HC Deb 11 February 1864 vol 173 cc466-7
SIR HARRY VERNEY

said, he wished to ask the Under Secretary of State for Foreign Affairs, Whether the Papers on the subject of Denmark and the duchies of Schleswig and Holstein which are to be laid upon the table will contain the Report of Vice Consul Rainalt referred to by Earl Russell in his Despatch to Mr. Paget in June, 1861; also, the Memorandum on the Affairs of Schleswig and Holstein drawn up in 1855 or 1856 by Mr. Ward, Her Majesty's Chargé d' Affaires in Hamburg; and also the terms in which the Guarantee of the British Government was offered to Austria and Prussia, that the Danish Rigsraad would repeal the Constitution of last November, which incorporated Schleswig with the Kingdom of Denmark?

MR. LAYARD

, in reply, said, the Reports of Mr. Vice Consul Rainalt and the Memorandum of Mr. Ward were strictly confidential documents, and it was inadvisable in the present state of things, and it would lead to no good result, to make them public. The hon. Gentleman was under a mistake in supposing that any guarantee had been given by the British Government that the Rigsraad should repeal the constitution. It must rest with the Rigsraad when it was convoked to decide whether it would or would not do so. The hon. Gentleman probably referred to the Protocol that had been laid upon the table with the other papers.

SIR HARRY VERNEY

said, he wished to ask, Whether Her Majesty's Government have not given a guarantee that the Danish Rigsraad would repeal the constitution incorporating Schleswig with the Kingdom of Denmark.

MR. LAYARD

said, ha had stated that Her Majesty's Government could not have guaranteed that the Rigsraad, which was a constitutional assembly, should revoke the constitution.

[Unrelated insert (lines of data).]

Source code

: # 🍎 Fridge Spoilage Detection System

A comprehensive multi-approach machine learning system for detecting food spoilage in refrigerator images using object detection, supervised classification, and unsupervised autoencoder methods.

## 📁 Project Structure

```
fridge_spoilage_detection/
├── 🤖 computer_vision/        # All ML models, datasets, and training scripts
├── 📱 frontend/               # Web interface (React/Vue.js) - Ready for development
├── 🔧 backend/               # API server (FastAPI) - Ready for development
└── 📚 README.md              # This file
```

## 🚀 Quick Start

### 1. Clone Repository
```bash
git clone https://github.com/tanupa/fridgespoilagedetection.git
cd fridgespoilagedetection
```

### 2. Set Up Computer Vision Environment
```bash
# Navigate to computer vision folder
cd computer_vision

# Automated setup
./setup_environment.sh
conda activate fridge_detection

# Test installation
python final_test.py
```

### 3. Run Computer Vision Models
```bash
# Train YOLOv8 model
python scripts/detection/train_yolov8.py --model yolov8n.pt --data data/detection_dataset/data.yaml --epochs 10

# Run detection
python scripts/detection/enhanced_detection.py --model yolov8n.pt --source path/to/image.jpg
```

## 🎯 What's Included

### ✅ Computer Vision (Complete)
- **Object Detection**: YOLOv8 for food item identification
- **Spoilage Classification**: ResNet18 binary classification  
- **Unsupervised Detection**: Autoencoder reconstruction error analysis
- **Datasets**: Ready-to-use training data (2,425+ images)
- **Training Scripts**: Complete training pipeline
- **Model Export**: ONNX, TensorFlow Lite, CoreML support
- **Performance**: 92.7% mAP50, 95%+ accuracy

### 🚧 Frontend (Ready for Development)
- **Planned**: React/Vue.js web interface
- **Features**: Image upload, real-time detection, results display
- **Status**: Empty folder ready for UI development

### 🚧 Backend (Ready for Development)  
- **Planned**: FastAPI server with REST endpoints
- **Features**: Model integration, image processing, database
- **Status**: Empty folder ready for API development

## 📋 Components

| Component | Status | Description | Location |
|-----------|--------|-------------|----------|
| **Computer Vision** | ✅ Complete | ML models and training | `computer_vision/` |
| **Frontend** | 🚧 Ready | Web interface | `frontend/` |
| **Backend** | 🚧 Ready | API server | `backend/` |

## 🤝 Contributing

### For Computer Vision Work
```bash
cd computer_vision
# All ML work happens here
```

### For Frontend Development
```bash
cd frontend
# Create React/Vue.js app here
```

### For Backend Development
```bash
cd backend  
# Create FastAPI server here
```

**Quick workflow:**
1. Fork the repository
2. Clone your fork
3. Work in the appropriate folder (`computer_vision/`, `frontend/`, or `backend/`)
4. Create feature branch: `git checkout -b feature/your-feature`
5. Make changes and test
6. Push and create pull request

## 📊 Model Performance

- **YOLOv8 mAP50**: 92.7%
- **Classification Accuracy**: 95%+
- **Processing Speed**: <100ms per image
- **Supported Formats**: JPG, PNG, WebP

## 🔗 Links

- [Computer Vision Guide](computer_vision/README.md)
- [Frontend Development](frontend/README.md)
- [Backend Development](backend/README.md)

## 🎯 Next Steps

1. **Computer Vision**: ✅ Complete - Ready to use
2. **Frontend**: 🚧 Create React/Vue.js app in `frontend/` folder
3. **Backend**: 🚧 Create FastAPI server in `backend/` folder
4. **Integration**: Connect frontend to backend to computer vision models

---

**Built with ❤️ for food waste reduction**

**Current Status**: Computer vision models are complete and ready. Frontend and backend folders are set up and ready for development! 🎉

It remained for the Rigsrad to decide what course they would take. What Her Majesty's Government proposed was, that a Protocol should be signed in London between the Powers parties to the Treaty, by which the Danish Government would undertake to call together the Rigsraad, and submit to them proposals for withdrawing the constitution. Her Majesty's Government could not of course pledge themselves that the Rigsraad would repeal the constitution when it met.